■ **Dataset excerpts**
···
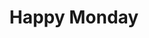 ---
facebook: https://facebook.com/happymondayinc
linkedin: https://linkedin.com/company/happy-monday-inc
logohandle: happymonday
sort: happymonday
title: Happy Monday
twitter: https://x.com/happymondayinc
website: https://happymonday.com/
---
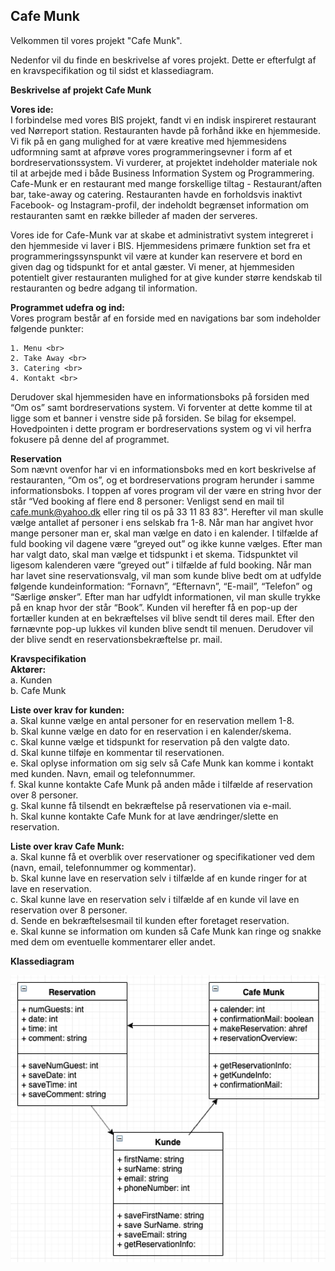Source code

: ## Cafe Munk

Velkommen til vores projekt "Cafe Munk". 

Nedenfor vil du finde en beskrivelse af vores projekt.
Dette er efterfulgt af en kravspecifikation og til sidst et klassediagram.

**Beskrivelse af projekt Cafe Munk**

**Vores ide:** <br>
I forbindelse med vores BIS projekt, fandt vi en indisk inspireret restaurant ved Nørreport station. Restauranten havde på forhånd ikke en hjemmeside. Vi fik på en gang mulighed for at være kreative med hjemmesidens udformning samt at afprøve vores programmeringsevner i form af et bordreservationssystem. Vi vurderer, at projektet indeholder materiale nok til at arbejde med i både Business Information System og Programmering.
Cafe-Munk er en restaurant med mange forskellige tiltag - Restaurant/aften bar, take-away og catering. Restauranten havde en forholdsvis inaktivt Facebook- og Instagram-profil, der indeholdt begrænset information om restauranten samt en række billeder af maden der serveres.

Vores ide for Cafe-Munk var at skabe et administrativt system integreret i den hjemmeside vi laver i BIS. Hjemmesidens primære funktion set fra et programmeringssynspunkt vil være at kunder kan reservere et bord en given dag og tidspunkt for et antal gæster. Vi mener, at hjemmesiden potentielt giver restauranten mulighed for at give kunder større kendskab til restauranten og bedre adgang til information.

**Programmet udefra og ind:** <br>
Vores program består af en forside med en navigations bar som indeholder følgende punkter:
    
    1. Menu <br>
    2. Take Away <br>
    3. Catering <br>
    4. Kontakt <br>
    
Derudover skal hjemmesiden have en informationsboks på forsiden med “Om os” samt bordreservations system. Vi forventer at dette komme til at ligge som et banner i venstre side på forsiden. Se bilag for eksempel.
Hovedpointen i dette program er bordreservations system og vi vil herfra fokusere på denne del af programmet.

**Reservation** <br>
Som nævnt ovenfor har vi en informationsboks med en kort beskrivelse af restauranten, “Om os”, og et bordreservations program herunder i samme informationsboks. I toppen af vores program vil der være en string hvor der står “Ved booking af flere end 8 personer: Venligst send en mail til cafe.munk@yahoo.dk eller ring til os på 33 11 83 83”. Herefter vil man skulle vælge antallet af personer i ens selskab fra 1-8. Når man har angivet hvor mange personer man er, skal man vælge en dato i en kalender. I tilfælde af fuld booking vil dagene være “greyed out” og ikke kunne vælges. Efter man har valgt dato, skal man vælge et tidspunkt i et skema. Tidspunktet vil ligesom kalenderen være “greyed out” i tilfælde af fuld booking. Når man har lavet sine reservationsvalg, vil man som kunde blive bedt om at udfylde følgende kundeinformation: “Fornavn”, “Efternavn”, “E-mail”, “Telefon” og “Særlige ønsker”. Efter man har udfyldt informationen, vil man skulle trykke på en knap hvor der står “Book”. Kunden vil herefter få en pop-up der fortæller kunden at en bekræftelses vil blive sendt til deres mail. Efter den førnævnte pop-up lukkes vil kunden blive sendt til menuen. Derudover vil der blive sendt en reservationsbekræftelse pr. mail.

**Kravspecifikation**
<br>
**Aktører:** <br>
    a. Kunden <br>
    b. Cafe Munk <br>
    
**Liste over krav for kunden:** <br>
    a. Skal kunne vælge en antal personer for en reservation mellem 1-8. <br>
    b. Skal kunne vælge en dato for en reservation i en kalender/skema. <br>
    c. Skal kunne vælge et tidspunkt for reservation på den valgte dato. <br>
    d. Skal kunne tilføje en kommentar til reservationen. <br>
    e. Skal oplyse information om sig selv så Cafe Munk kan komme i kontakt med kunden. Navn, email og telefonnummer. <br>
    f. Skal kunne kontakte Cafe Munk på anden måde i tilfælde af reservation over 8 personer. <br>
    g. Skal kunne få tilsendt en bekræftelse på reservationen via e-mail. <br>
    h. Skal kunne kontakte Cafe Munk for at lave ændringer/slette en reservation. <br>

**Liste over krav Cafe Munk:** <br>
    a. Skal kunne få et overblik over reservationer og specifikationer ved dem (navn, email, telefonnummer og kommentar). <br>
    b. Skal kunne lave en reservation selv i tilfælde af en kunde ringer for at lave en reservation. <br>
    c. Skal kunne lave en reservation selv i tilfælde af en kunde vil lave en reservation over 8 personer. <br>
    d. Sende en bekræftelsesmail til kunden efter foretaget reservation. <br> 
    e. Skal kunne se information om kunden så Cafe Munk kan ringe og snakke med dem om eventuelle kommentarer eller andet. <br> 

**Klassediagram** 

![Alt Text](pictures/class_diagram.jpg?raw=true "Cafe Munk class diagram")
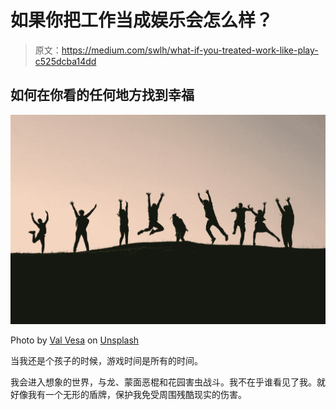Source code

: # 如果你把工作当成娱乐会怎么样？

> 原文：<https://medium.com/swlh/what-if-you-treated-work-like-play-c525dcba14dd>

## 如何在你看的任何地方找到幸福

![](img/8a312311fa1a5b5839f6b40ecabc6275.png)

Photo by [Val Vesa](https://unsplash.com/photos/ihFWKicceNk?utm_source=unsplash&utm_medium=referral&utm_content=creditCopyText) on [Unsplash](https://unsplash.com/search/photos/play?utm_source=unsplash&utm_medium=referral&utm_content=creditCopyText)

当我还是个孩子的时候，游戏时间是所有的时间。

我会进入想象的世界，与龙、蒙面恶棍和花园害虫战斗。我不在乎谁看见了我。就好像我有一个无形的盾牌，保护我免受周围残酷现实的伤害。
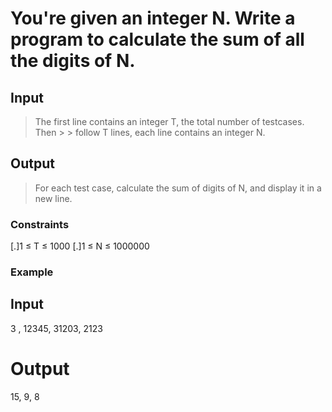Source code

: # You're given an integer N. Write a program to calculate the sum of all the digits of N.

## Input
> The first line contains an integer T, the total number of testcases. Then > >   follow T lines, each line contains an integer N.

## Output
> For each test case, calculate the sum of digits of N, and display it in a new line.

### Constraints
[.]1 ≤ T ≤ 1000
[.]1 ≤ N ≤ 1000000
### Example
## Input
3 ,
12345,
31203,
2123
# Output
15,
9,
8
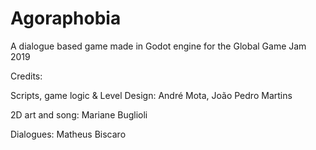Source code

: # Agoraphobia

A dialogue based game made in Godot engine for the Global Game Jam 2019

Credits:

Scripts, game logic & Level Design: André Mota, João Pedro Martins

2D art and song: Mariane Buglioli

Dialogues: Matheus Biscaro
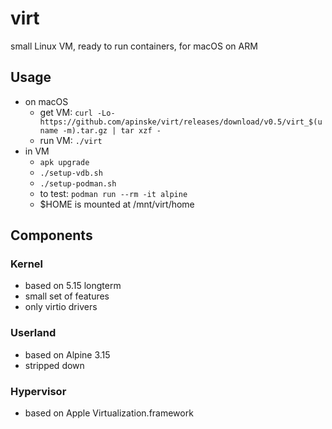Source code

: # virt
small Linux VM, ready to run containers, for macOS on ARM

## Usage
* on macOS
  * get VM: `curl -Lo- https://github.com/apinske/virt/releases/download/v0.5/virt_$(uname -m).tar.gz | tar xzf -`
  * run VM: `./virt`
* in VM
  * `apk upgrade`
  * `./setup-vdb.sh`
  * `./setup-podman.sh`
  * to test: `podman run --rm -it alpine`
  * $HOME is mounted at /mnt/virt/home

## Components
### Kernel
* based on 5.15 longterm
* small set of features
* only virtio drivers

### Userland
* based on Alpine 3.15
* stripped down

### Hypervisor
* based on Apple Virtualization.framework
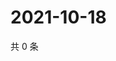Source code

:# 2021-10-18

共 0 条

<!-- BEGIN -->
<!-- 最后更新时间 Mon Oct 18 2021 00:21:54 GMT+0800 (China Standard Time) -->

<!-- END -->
···
■ **What you need to do**
The data above must be written out again word for word, without its pictures.

■ **Reply to the exercise**
 ---
facebook: https://facebook.com/happymondayinc
linkedin: https://linkedin.com/company/happy-monday-inc
logohandle: happymonday
sort: happymonday
title: Happy Monday
twitter: https://x.com/happymondayinc
website: https://happymonday.com/
---
Source code

: ## Cafe Munk

Velkommen til vores projekt "Cafe Munk". 

Nedenfor vil du finde en beskrivelse af vores projekt.
Dette er efterfulgt af en kravspecifikation og til sidst et klassediagram.

**Beskrivelse af projekt Cafe Munk**

**Vores ide:** <br>
I forbindelse med vores BIS projekt, fandt vi en indisk inspireret restaurant ved Nørreport station. Restauranten havde på forhånd ikke en hjemmeside. Vi fik på en gang mulighed for at være kreative med hjemmesidens udformning samt at afprøve vores programmeringsevner i form af et bordreservationssystem. Vi vurderer, at projektet indeholder materiale nok til at arbejde med i både Business Information System og Programmering.
Cafe-Munk er en restaurant med mange forskellige tiltag - Restaurant/aften bar, take-away og catering. Restauranten havde en forholdsvis inaktivt Facebook- og Instagram-profil, der indeholdt begrænset information om restauranten samt en række billeder af maden der serveres.

Vores ide for Cafe-Munk var at skabe et administrativt system integreret i den hjemmeside vi laver i BIS. Hjemmesidens primære funktion set fra et programmeringssynspunkt vil være at kunder kan reservere et bord en given dag og tidspunkt for et antal gæster. Vi mener, at hjemmesiden potentielt giver restauranten mulighed for at give kunder større kendskab til restauranten og bedre adgang til information.

**Programmet udefra og ind:** <br>
Vores program består af en forside med en navigations bar som indeholder følgende punkter:
    
    1. Menu <br>
    2. Take Away <br>
    3. Catering <br>
    4. Kontakt <br>
    
Derudover skal hjemmesiden have en informationsboks på forsiden med “Om os” samt bordreservations system. Vi forventer at dette komme til at ligge som et banner i venstre side på forsiden. Se bilag for eksempel.
Hovedpointen i dette program er bordreservations system og vi vil herfra fokusere på denne del af programmet.

**Reservation** <br>
Som nævnt ovenfor har vi en informationsboks med en kort beskrivelse af restauranten, “Om os”, og et bordreservations program herunder i samme informationsboks. I toppen af vores program vil der være en string hvor der står “Ved booking af flere end 8 personer: Venligst send en mail til cafe.munk@yahoo.dk eller ring til os på 33 11 83 83”. Herefter vil man skulle vælge antallet af personer i ens selskab fra 1-8. Når man har angivet hvor mange personer man er, skal man vælge en dato i en kalender. I tilfælde af fuld booking vil dagene være “greyed out” og ikke kunne vælges. Efter man har valgt dato, skal man vælge et tidspunkt i et skema. Tidspunktet vil ligesom kalenderen være “greyed out” i tilfælde af fuld booking. Når man har lavet sine reservationsvalg, vil man som kunde blive bedt om at udfylde følgende kundeinformation: “Fornavn”, “Efternavn”, “E-mail”, “Telefon” og “Særlige ønsker”. Efter man har udfyldt informationen, vil man skulle trykke på en knap hvor der står “Book”. Kunden vil herefter få en pop-up der fortæller kunden at en bekræftelses vil blive sendt til deres mail. Efter den førnævnte pop-up lukkes vil kunden blive sendt til menuen. Derudover vil der blive sendt en reservationsbekræftelse pr. mail.

**Kravspecifikation**
<br>
**Aktører:** <br>
    a. Kunden <br>
    b. Cafe Munk <br>
    
**Liste over krav for kunden:** <br>
    a. Skal kunne vælge en antal personer for en reservation mellem 1-8. <br>
    b. Skal kunne vælge en dato for en reservation i en kalender/skema. <br>
    c. Skal kunne vælge et tidspunkt for reservation på den valgte dato. <br>
    d. Skal kunne tilføje en kommentar til reservationen. <br>
    e. Skal oplyse information om sig selv så Cafe Munk kan komme i kontakt med kunden. Navn, email og telefonnummer. <br>
    f. Skal kunne kontakte Cafe Munk på anden måde i tilfælde af reservation over 8 personer. <br>
    g. Skal kunne få tilsendt en bekræftelse på reservationen via e-mail. <br>
    h. Skal kunne kontakte Cafe Munk for at lave ændringer/slette en reservation. <br>

**Liste over krav Cafe Munk:** <br>
    a. Skal kunne få et overblik over reservationer og specifikationer ved dem (navn, email, telefonnummer og kommentar). <br>
    b. Skal kunne lave en reservation selv i tilfælde af en kunde ringer for at lave en reservation. <br>
    c. Skal kunne lave en reservation selv i tilfælde af en kunde vil lave en reservation over 8 personer. <br>
    d. Sende en bekræftelsesmail til kunden efter foretaget reservation. <br> 
    e. Skal kunne se information om kunden så Cafe Munk kan ringe og snakke med dem om eventuelle kommentarer eller andet. <br> 

**Klassediagram** 

![Alt Text](pictures/class_diagram.jpg?raw=true "Cafe Munk class diagram")
Source code

: # 如果你把工作当成娱乐会怎么样？

> 原文：<https://medium.com/swlh/what-if-you-treated-work-like-play-c525dcba14dd>

## 如何在你看的任何地方找到幸福

![](img/8a312311fa1a5b5839f6b40ecabc6275.png)

Photo by [Val Vesa](https://unsplash.com/photos/ihFWKicceNk?utm_source=unsplash&utm_medium=referral&utm_content=creditCopyText) on [Unsplash](https://unsplash.com/search/photos/play?utm_source=unsplash&utm_medium=referral&utm_content=creditCopyText)

当我还是个孩子的时候，游戏时间是所有的时间。

我会进入想象的世界，与龙、蒙面恶棍和花园害虫战斗。我不在乎谁看见了我。就好像我有一个无形的盾牌，保护我免受周围残酷现实的伤害。
Source code

: # You're given an integer N. Write a program to calculate the sum of all the digits of N.

## Input
> The first line contains an integer T, the total number of testcases. Then > >   follow T lines, each line contains an integer N.

## Output
> For each test case, calculate the sum of digits of N, and display it in a new line.

### Constraints
[.]1 ≤ T ≤ 1000
[.]1 ≤ N ≤ 1000000
### Example
## Input
3 ,
12345,
31203,
2123
# Output
15,
9,
8
Source code

: # Agoraphobia

A dialogue based game made in Godot engine for the Global Game Jam 2019

Credits:

Scripts, game logic & Level Design: André Mota, João Pedro Martins

2D art and song: Mariane Buglioli

Dialogues: Matheus Biscaro
Source code

: # virt
small Linux VM, ready to run containers, for macOS on ARM

## Usage
* on macOS
  * get VM: `curl -Lo- https://github.com/apinske/virt/releases/download/v0.5/virt_$(uname -m).tar.gz | tar xzf -`
  * run VM: `./virt`
* in VM
  * `apk upgrade`
  * `./setup-vdb.sh`
  * `./setup-podman.sh`
  * to test: `podman run --rm -it alpine`
  * $HOME is mounted at /mnt/virt/home

## Components
### Kernel
* based on 5.15 longterm
* small set of features
* only virtio drivers

### Userland
* based on Alpine 3.15
* stripped down

### Hypervisor
* based on Apple Virtualization.framework
Source code

:# 2021-10-18

共 0 条

<!-- BEGIN -->
<!-- 最后更新时间 Mon Oct 18 2021 00:21:54 GMT+0800 (China Standard Time) -->

<!-- END -->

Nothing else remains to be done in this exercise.